Saved entries
+++

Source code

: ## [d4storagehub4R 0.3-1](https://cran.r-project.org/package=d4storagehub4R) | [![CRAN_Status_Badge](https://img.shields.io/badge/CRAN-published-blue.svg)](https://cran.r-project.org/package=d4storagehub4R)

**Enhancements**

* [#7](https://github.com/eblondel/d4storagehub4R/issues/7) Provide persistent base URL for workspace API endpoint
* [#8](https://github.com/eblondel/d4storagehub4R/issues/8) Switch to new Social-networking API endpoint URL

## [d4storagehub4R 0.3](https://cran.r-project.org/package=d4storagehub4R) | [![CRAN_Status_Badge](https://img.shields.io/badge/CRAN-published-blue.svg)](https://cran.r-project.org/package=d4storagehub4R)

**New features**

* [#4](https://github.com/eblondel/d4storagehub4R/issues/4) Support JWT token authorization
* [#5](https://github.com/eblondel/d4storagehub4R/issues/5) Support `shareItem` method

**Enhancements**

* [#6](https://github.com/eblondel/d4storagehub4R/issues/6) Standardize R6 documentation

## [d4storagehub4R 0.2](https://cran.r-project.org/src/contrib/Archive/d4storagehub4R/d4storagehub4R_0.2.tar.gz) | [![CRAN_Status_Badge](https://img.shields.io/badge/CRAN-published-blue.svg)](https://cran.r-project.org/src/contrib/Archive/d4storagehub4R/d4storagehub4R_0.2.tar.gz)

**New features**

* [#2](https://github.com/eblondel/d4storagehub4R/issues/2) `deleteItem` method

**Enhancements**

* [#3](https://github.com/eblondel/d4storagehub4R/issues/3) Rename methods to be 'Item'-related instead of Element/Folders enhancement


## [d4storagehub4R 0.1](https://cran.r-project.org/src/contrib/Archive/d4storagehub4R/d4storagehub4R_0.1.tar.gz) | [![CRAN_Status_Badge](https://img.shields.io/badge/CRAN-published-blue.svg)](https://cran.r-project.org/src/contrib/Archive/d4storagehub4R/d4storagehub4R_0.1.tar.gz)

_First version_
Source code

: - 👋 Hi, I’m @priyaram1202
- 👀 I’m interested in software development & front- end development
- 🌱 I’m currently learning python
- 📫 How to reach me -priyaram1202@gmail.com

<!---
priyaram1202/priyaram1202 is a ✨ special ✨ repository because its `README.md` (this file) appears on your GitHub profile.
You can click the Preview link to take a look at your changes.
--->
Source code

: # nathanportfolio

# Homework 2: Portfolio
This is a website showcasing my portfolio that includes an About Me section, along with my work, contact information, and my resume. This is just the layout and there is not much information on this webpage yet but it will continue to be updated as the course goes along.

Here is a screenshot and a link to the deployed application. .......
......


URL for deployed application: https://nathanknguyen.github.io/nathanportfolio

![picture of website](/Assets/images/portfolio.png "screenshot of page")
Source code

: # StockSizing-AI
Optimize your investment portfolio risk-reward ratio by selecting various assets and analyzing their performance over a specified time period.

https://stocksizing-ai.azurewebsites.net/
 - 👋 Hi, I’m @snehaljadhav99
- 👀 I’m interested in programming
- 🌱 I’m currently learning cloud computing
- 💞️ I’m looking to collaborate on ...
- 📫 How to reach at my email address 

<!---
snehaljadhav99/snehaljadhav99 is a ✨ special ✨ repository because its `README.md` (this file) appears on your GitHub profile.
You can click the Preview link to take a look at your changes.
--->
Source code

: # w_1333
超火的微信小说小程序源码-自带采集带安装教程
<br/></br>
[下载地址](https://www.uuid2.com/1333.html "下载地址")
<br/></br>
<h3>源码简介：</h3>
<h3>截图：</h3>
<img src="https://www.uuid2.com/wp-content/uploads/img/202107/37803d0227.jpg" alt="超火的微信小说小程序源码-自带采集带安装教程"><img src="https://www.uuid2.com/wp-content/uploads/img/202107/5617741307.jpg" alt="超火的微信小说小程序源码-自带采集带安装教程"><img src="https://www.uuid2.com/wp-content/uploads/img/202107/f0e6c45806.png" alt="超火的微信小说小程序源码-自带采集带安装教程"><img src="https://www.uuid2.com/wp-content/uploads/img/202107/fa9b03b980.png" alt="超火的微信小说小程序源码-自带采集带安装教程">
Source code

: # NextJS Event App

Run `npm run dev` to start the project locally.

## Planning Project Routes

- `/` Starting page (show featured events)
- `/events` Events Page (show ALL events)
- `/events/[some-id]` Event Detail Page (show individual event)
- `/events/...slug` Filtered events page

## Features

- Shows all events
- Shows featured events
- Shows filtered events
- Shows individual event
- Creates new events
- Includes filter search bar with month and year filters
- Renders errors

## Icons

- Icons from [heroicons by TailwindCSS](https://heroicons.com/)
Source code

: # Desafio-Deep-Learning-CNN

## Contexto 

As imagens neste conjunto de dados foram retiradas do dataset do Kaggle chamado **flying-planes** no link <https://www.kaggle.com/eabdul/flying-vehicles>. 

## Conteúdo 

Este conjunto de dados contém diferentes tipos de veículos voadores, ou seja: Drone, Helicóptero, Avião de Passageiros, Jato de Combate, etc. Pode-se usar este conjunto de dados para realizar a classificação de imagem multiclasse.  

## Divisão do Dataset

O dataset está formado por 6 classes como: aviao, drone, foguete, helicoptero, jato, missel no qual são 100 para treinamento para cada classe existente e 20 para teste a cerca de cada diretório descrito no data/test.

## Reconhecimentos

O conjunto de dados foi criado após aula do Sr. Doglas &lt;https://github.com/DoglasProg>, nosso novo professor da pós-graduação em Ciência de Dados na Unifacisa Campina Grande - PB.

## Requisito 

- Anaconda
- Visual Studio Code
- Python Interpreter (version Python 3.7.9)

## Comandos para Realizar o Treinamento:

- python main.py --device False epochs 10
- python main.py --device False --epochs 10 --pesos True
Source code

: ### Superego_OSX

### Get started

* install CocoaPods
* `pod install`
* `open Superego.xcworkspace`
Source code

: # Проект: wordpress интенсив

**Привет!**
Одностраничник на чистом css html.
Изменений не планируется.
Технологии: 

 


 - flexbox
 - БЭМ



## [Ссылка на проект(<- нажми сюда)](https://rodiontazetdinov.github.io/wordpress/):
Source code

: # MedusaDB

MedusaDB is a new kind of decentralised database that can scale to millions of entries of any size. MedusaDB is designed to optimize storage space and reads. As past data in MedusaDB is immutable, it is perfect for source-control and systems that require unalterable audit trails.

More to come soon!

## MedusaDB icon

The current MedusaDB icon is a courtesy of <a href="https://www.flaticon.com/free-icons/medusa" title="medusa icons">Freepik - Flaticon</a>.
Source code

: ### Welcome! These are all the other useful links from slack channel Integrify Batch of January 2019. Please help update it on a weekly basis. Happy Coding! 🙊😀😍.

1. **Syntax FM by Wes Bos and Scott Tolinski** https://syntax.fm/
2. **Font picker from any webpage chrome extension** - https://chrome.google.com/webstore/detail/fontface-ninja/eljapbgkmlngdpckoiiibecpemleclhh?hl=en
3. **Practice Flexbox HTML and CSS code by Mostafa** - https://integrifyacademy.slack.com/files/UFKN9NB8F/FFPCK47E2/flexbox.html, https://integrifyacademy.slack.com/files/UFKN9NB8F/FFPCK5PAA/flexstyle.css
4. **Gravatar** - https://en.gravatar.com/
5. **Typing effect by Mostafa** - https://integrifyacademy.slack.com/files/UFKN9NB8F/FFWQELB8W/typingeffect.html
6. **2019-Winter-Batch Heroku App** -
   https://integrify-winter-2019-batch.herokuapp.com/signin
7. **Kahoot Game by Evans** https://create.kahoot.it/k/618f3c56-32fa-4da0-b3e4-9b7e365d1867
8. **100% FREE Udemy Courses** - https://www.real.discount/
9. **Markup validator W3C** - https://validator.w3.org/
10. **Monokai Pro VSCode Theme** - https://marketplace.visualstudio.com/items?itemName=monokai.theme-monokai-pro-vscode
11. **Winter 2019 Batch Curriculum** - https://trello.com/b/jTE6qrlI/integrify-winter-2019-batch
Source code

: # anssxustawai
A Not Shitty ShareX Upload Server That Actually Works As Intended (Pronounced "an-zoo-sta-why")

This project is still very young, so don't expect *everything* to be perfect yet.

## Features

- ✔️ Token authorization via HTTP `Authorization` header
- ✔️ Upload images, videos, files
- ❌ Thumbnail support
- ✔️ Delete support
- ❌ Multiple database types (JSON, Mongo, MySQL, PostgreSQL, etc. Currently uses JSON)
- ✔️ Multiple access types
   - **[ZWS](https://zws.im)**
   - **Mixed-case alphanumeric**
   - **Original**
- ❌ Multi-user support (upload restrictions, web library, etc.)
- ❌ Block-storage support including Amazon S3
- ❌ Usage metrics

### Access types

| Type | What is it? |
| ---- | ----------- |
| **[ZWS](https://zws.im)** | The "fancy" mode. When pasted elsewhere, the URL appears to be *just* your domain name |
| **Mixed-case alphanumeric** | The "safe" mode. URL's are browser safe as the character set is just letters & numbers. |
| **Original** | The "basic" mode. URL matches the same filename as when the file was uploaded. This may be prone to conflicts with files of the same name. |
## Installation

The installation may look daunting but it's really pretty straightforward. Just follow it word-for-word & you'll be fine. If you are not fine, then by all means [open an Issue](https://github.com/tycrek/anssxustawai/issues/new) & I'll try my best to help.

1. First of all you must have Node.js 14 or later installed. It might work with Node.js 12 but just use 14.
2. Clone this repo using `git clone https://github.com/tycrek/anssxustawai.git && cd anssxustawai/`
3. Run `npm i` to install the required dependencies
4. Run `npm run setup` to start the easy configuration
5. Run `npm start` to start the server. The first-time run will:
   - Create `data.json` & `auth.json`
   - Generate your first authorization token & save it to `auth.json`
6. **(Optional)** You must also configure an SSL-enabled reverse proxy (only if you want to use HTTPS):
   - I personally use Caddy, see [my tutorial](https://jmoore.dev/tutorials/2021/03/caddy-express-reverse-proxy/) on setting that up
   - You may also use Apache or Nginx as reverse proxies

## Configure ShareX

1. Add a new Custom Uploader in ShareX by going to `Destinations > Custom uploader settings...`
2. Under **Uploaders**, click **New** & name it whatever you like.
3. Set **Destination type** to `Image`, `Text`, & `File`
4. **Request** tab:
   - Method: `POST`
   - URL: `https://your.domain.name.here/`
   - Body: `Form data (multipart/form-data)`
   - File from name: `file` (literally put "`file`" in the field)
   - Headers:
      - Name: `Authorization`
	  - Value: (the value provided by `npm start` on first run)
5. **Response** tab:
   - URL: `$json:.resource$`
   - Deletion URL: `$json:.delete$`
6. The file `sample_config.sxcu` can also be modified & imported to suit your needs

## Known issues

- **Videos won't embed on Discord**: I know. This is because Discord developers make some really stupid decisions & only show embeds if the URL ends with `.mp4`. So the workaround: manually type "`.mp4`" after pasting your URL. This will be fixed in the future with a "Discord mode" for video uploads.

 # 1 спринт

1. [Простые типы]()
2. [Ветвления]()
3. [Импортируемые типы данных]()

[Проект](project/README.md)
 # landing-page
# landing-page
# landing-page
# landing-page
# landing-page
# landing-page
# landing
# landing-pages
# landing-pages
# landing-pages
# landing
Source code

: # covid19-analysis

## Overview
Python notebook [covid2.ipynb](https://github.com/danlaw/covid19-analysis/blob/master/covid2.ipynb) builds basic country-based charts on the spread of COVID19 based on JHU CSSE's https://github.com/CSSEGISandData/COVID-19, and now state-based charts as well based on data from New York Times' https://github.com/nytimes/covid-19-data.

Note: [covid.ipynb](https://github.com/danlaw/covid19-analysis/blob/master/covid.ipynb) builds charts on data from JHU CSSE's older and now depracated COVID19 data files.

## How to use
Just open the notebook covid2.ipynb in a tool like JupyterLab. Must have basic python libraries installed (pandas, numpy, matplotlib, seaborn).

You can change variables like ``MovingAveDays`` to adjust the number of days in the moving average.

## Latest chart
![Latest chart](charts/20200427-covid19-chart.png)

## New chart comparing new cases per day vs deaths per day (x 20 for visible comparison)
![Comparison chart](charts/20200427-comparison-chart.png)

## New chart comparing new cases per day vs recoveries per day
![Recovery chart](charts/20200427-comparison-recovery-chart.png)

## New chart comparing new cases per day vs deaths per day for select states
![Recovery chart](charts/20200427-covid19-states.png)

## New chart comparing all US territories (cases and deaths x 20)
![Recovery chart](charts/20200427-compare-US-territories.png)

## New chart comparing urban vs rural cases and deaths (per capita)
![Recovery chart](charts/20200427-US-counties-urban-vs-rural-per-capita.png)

+++

▶ _Exercise directions_:
Where the word "have" appears in a line of the entries above, count that line; give only the number.

▶ _Answer to the exercise_:
2